GOAL OF THE EXERCISE:
Filter out all lines without the word "agent" from the data below, please, and copy the rest.

Plain-text document sources

--- START ---

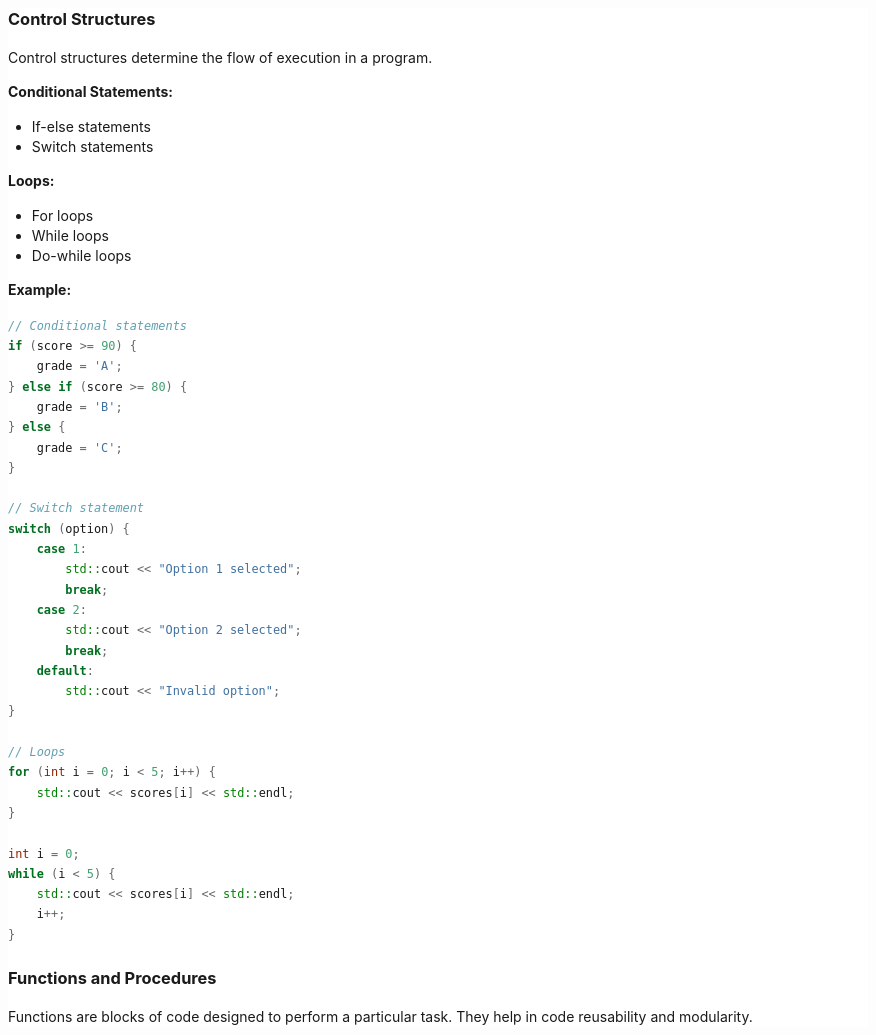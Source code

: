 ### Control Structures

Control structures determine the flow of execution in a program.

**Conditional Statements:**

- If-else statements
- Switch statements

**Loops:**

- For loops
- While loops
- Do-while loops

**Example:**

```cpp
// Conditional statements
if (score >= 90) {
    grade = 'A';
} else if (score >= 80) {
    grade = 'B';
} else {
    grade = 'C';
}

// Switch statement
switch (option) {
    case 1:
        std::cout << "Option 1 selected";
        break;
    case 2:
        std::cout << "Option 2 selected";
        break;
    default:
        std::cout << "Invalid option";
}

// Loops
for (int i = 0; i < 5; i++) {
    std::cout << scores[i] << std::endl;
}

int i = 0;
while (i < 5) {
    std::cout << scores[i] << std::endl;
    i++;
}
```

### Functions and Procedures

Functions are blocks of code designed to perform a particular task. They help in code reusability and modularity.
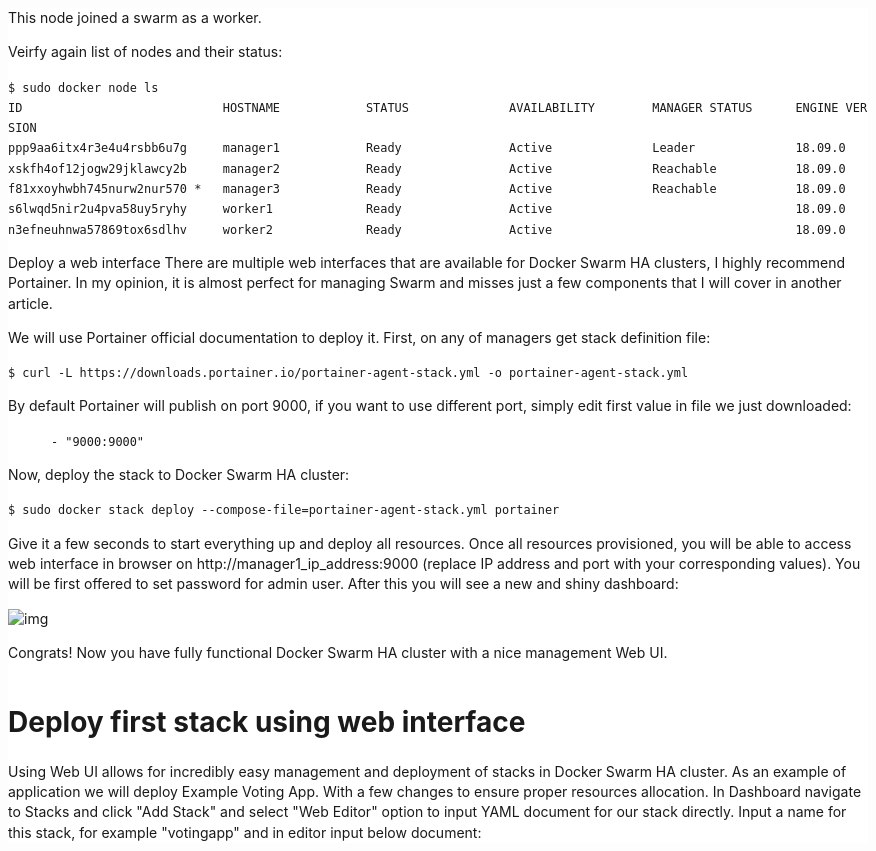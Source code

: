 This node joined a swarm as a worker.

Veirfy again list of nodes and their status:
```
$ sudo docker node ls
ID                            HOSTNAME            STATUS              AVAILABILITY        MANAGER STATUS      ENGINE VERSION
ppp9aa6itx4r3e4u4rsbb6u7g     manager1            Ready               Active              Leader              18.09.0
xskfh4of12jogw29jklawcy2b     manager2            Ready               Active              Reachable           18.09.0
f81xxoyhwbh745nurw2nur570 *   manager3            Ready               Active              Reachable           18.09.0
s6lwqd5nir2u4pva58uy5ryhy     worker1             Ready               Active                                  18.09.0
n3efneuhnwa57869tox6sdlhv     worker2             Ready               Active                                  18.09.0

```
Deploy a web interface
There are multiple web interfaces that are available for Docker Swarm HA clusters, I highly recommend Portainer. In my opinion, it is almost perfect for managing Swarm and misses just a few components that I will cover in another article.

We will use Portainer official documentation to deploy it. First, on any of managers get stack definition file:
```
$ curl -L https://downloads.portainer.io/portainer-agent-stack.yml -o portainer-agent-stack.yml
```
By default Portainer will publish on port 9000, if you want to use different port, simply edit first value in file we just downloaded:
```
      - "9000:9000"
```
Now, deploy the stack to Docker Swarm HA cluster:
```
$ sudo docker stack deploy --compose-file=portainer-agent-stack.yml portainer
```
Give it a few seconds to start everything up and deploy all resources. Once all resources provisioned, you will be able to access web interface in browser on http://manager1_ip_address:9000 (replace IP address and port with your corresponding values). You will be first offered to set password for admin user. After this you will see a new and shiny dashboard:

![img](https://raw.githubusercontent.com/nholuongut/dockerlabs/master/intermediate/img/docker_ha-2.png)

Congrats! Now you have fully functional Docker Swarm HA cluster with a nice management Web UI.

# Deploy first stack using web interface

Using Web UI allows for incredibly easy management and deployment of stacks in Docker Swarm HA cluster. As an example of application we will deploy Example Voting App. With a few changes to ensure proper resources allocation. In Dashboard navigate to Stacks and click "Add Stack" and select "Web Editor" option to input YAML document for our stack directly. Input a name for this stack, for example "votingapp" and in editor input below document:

--- END ---

RESPONSE TO THIS TASK:
$ curl -L https://downloads.portainer.io/portainer-agent-stack.yml -o portainer-agent-stack.yml
$ sudo docker stack deploy --compose-file=portainer-agent-stack.yml portainer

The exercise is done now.